BEGIN

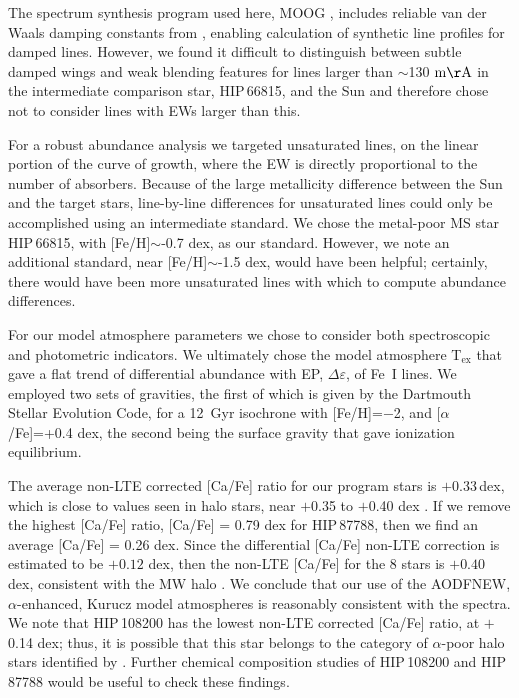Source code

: \documentclass[revtex4]{emulateapj}
\begin{document}
The spectrum synthesis program used here, MOOG \citep{Sned1973}, includes reliable van der Waals damping constants from \citet{Bark2000}, enabling calculation of synthetic line profiles for damped lines.  However, we found it difficult to distinguish between subtle damped wings and weak blending features for lines larger than $\sim$130 $\mathrm{m\AA}$  in the intermediate comparison star, HIP\,66815, and the Sun and therefore chose not to consider lines with EWs larger than this. 

For a robust abundance analysis we targeted unsaturated lines, on the linear portion of the curve of growth, where the EW is directly proportional to the number of absorbers.  Because of the large metallicity difference between the Sun and the target stars, line-by-line differences for unsaturated lines could only be accomplished using an intermediate standard.  We chose the metal-poor MS star HIP\,66815, with [Fe/H]$\sim$-0.7 dex, as our standard.  However, we note an additional standard, near [Fe/H]$\sim$-1.5 dex, would have been helpful; certainly, there would have been more unsaturated lines with which to compute abundance differences.

For our model atmosphere parameters we chose to consider both spectroscopic and  photometric indicators.  We ultimately chose the model atmosphere T$_{\mathrm{ex}}$ that gave a flat trend of differential abundance with EP, $\Delta\varepsilon$, of Fe~I lines.  We  employed two sets of gravities, the first of which is given by the Dartmouth Stellar Evolution Code, for a 12~Gyr isochrone with [Fe/H]=$-$2, and [$\alpha$/Fe]=+0.4 dex, the second being the surface gravity that gave ionization equilibrium.  

The average non-LTE corrected [Ca/Fe] ratio for our program stars is $+$0.33\,dex, which is close to values seen in halo stars, near $+$0.35 to $+$0.40 dex \citep[e.g.][]{McW97,Cohen04}.  If we remove the highest [Ca/Fe] ratio, [Ca/Fe] = 0.79 dex for HIP\,87788, then we find an average [Ca/Fe] = 0.26 dex.  Since the differential [Ca/Fe] non-LTE correction is estimated to be $+0.12$ dex, then the non-LTE [Ca/Fe] for the 8 stars is $+0.40$ dex, consistent with the MW halo \cite[and references therein]{Sneden2004}.  We conclude that our use of the AODFNEW, $\alpha$-enhanced, Kurucz model atmospheres is reasonably consistent with the spectra.  We note that HIP\,108200 has the lowest non-LTE corrected [Ca/Fe] ratio, at $+$0.14 dex; thus, it is possible that this star belongs to the category of $\alpha$-poor halo stars identified by \citet{NS97,NS10}.  Further chemical composition studies of HIP\,108200 and HIP\,87788 would be useful to check these findings.
\end{document}
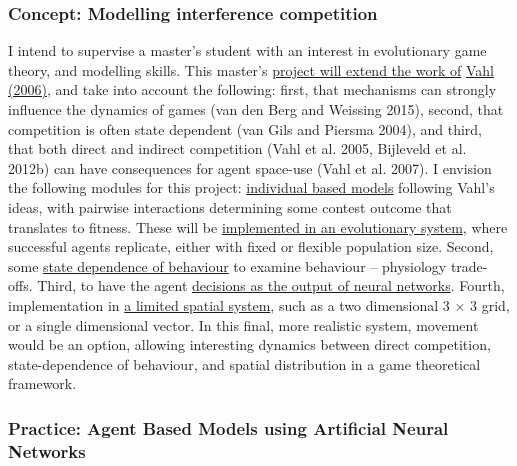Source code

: \documentclass[]{scrartcl}
\begin{document}
\begin{linenumbers}
\subsubsection{Concept: Modelling interference
competition}\label{concept-modelling-interference-competition}

I intend to supervise a master's student with an interest in
evolutionary game theory, and modelling skills. This master's
\underline{project will extend the work of}
\protect\hypertarget{__UnoMark__39688_623588325}{}{\protect\hypertarget{__UnoMark__2639_580056431}{}{\protect\hypertarget{ZOTERO_BREF_AFrza5I3tbCu}{}{}}}\underline{Vahl
(2006)}, and take into account the following: first, that mechanisms can
strongly influence the dynamics of games
(\protect\hypertarget{__UnoMark__4293_580056431}{}{}van den Berg and
Weissing 2015), second, that competition is often state dependent
(\protect\hypertarget{__UnoMark__4300_580056431}{}{}van Gils and Piersma
2004), and third, that both direct and indirect competition
(\protect\hypertarget{__UnoMark__4307_580056431}{}{}Vahl et al. 2005,
Bijleveld et al. 2012b) can have consequences for agent space-use
(\protect\hypertarget{__UnoMark__4314_580056431}{}{}Vahl et al. 2007). I
envision the following modules for this project: \underline{individual based
models} following Vahl's ideas, with pairwise interactions determining
some contest outcome that translates to fitness. These will be
\underline{implemented in an evolutionary system}, where successful agents
replicate, either with fixed or flexible population size. Second, some
\underline{state dependence of behaviour} to examine behaviour -- physiology
trade-offs. Third, to have the agent \underline{decisions as the output of
neural networks}. Fourth, implementation in \underline{a limited spatial
system}, such as a two dimensional 3 × 3 grid, or a single dimensional
vector. In this final, more realistic system, movement would be an
option, allowing interesting dynamics between direct competition,
state-dependence of behaviour, and spatial distribution in a game
theoretical framework.

\subsubsection{Practice: Agent Based Models using Artificial Neural
Networks}\label{practice-agent-based-models-using-artificial-neural-networks}


\end{linenumbers}
\end{document}
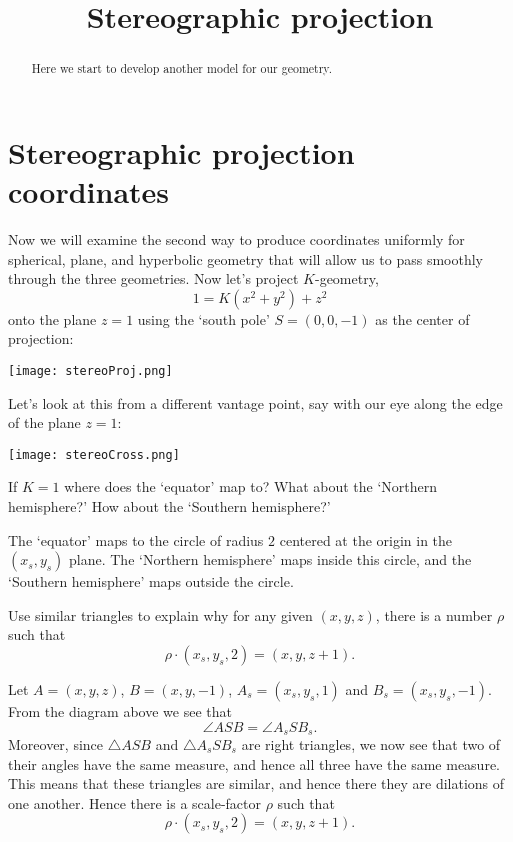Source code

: \documentclass[newpage,hints,handout]{ximera}
\title{Stereographic projection}
\begin{document}
\begin{abstract}
Here we start to develop another model for our geometry.
\end{abstract}
\maketitle


\section{Stereographic projection coordinates}

Now we will examine the second way to produce coordinates uniformly for
spherical, plane, and hyperbolic geometry that will allow us to pass smoothly
through the three geometries. Now let's project $K$-geometry,
\[
1=K\left(x^{2}+y^{2}\right)+z^{2} 
\]
onto the plane $z=1$ using the `south pole' $S=(0,0,-1)$ as the center of
projection:
\begin{image}
\texttt{[image: stereoProj.png]}
\end{image}
Let's look at this from a different vantage point, say with our eye
along the edge of the plane $z=1$:
\begin{image}
\texttt{[image: stereoCross.png]}
\end{image}

\begin{problem}
  If $K=1$ where does the `equator' map to? What about the `Northern hemisphere?'
  How about the `Southern hemisphere?'
  \begin{freeResponse}
    The `equator' maps to the circle of radius $2$ centered at the
    origin in the $(x_s,y_s)$ plane.  The `Northern hemisphere' maps
    inside this circle, and the `Southern hemisphere' maps outside the
    circle.
  \end{freeResponse}
\end{problem}

\begin{problem}
  Use similar triangles to explain why for any given $(x,y,z)$, there
  is a number $\rho$ such that
  \[
  \rho\cdot(x_s,y_s,2) = (x,y,z+1).
  \]
  \begin{freeResponse}
    Let $A = (x,y,z)$, $B= (x,y,-1)$, $A_s = (x_s,y_s,1)$ and
    $B_s=(x_s,y_s,-1)$. From the diagram above we see that
    \[
    \angle ASB = \angle A_s S B_s.
    \]
    Moreover, since $\triangle ASB$ and $\triangle A_s S B_s$ are
    right triangles, we now see that two of their angles have the same
    measure, and hence all three have the same measure. This means
    that these triangles are similar, and hence there they are
    dilations of one another. Hence there is a scale-factor $\rho$
    such that
    \[
    \rho\cdot(x_s,y_s,2) = (x,y,z+1).
    \]
  \end{freeResponse}
\end{problem}
\end{document}
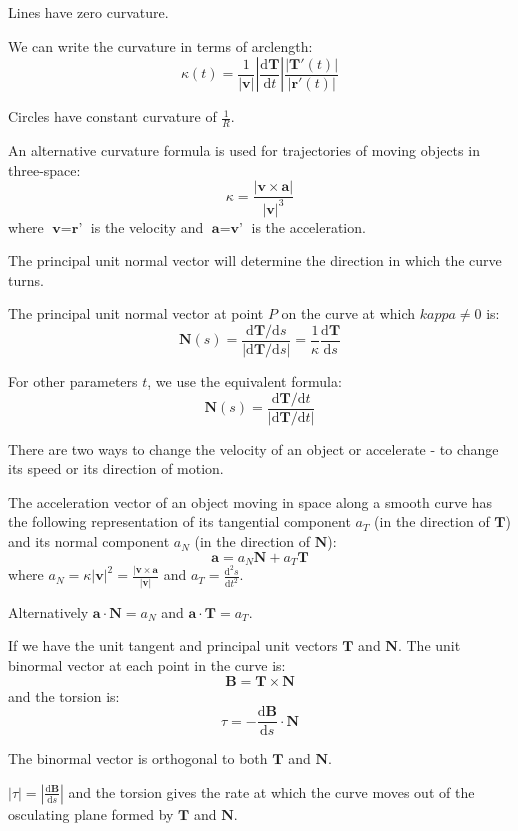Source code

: \documentclass[../calc3.tex]{subfiles}
\begin{document}
Lines have zero curvature.

We can write the curvature in terms of arclength:
\[\kappa(t)=\frac{1}{|\textbf{v}|}\left|\frac{\mathrm{d}\textbf{T}}{\mathrm{d}t}\right|\frac{|\textbf{T}'(t)|}{|\textbf{r}'(t)|}\]

Circles have constant curvature of $\frac{1}{R}$.

An alternative curvature formula is used for trajectories of moving objects in three-space:
\[\kappa = \frac{|\textbf{v}\times\textbf{a}|}{|\textbf{v}|^3}\] 
where $\textbf{v}=\textbf{r'}$ is the velocity and $\textbf{a}=\textbf{v'}$ is the acceleration.

The principal unit normal vector will determine the direction in which the curve turns. 

The principal unit normal vector at point $P$ on the curve at which $kappa\neq 0$ is:
\[\textbf{N}(s)=\frac{\mathrm{d}\textbf{T}/\mathrm{d}s}{|\mathrm{d}\textbf{T}/\mathrm{d}s|}=\frac{1}{\kappa}
\frac{\mathrm{d}\textbf{T}}{\mathrm{d}s}\] 

For other parameters $t$, we use the equivalent formula:
\[\textbf{N}(s)=\frac{\mathrm{d}\textbf{T}/\mathrm{d}t}{|\mathrm{d}\textbf{T}/\mathrm{d}t|}\] 

There are two ways to change the velocity of an object or accelerate - to change its speed or its direction of motion.

The acceleration vector of an object moving in space along a smooth curve has the following representation of its 
tangential component $a_T$ (in the direction of $\textbf{T}$) and its normal component $a_N$ (in the direction of $\textbf{N}$):
\[\textbf{a}=a_N\textbf{N}+a_T\textbf{T}\]
where $a_N=\kappa |\textbf{v}|^2=\frac{|\textbf{v}\times\textbf{a}}{|\textbf{v}|}$ and $a_T=\frac{\mathrm{d}^2s}{\mathrm{d}t^2}$.

Alternatively $\textbf{a}\cdot\textbf{N}=a_N$ and $\textbf{a}\cdot\textbf{T}=a_T$.

If we have the unit tangent and principal unit vectors $\textbf{T}$ and $\textbf{N}$. 
The unit binormal vector at each point in the curve is:
\[ \textbf{B}=\textbf{T}\times\textbf{N}\] 
and the torsion is:
\[\tau = -\frac{\mathrm{d}\textbf{B}}{\mathrm{d}s}\cdot\textbf{N}\]

The binormal vector is orthogonal to both $\textbf{T}$ and $\textbf{N}$.

$|\tau|=\left|\frac{\mathrm{d}\textbf{B}}{\mathrm{d}s}\right|$ and the torsion gives the rate 
at which the curve moves out of the osculating plane formed by $\textbf{T}$ and $\textbf{N}$.
\end{document}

END

**Exercise objective**
In the answer, include exactly the lines from the top of the entries through the line containing "The spectrum synthesis", and nothing else, not even the pictures.

**Answer space**
Source code

: \documentclass[revtex4]{emulateapj}
\begin{document}
The spectrum synthesis program used here, MOOG \citep{Sned1973}, includes reliable van der Waals damping constants from \citet{Bark2000}, enabling calculation of synthetic line profiles for damped lines.  However, we found it difficult to distinguish between subtle damped wings and weak blending features for lines larger than $\sim$130 $\mathrm{m\AA}$  in the intermediate comparison star, HIP\,66815, and the Sun and therefore chose not to consider lines with EWs larger than this. 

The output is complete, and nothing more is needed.